The potatoes and asparagus that we planted at Easter are now doing really well, despite the pretty serious lack of rain in the meantime and the late frost that nipped the tops of some of the spuds that decided to make an early dash for it. The leeks that we planted seem to be settling in nicely too.Whereas in previous years here, we haven’t had to worry about watering outside, we are having to do a bit. The newly planted asparagus crowns probably would have died without a bit of water early on. And now that some of the potatoes are starting to flower, it’s worth thinking about watering them to help the tuber growth. It’s good to pick the flowers off too. For the most part we are using the water out of the ducks’ pond, which is quite rich in nitrogen because of, well you know what, but we have had to get the hose out as well. Our approach is generally to try to restrict watering to the early growth stages and then to give things an occasional really good soak. This allows the water to deeply penetrate the soil and encourages the plants’ roots to follow it down.
Most of our onions have been harvested now. Lots of shallots. Lyndsey has been curing them over the last week. That’s essentially involved spreading the whole plants out in wooden crates and letting them dry naturally on the dining table in the yurt. The onions were dried slighltly differently. They were gently lifted and just left to sit on the ground until the stems went dry. I think we may well now have just about enough onions to last until the next lot are ready. The garlic that we planted in the Autumn is looking nice and plump now. We couldn’t resist and picked one recently, but it wasn’t quite ready. The cloves hadn’t fully separated, but it was really tasty nonetheless. Won’t be long.
We’ve planted purple sprouting broccoli outside; a favourite of ours that will produce its lovely florets around March next year. We’ll probably plant some salad leaves amongst the broccoli; it’s a good use of the space while the broccoli is still relatively small, yet large enough to provide some protection to the tender lettuce leaves. We’ve also planted a couple of varieties of summer squash outside, hoping that we have more favourable conditions for them than last year.

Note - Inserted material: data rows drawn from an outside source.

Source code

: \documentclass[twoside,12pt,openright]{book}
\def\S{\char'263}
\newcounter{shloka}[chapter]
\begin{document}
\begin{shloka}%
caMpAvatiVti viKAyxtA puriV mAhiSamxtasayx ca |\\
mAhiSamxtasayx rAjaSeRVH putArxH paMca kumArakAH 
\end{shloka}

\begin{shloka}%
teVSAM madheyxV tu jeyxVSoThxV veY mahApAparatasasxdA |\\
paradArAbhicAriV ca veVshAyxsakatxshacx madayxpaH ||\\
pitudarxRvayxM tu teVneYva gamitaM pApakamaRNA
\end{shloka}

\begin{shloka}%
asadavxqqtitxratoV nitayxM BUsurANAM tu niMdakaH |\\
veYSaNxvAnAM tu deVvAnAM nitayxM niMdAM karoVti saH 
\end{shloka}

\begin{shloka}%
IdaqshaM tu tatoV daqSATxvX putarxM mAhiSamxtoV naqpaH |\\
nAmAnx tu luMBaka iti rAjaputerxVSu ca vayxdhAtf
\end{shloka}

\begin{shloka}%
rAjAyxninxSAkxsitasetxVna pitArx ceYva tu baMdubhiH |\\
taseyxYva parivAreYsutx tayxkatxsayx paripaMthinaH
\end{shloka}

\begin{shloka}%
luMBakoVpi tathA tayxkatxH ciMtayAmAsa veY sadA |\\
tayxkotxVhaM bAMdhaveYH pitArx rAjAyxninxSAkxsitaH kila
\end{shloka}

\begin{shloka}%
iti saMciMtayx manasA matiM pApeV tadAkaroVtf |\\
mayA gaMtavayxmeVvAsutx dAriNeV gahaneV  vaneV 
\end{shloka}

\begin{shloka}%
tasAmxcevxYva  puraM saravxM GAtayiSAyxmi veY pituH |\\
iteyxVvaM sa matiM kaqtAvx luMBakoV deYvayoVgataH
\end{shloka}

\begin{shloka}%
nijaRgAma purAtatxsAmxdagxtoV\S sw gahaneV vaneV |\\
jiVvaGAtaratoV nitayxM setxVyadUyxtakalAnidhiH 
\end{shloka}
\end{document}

Our strawberries have been a big success this year, despite the ones outside having been chewed to the ground by the herd of red deer that pass through occasionally. Having created a mesh cloche to protect them, they’ve made a good recovery and produce enough fruit for us to have a good handful each every day. The currants, both red and black, are just beginning to ripen, and it won’t be long before the gooseberries are sweet enough to pick. There are loads of summer raspberries forming now and the bees have really loved their flowers this year, though they are still some way off being ready. Soooo looking forward to that!
Wow, all that great produce and I haven’t even mentioned the polytunnel…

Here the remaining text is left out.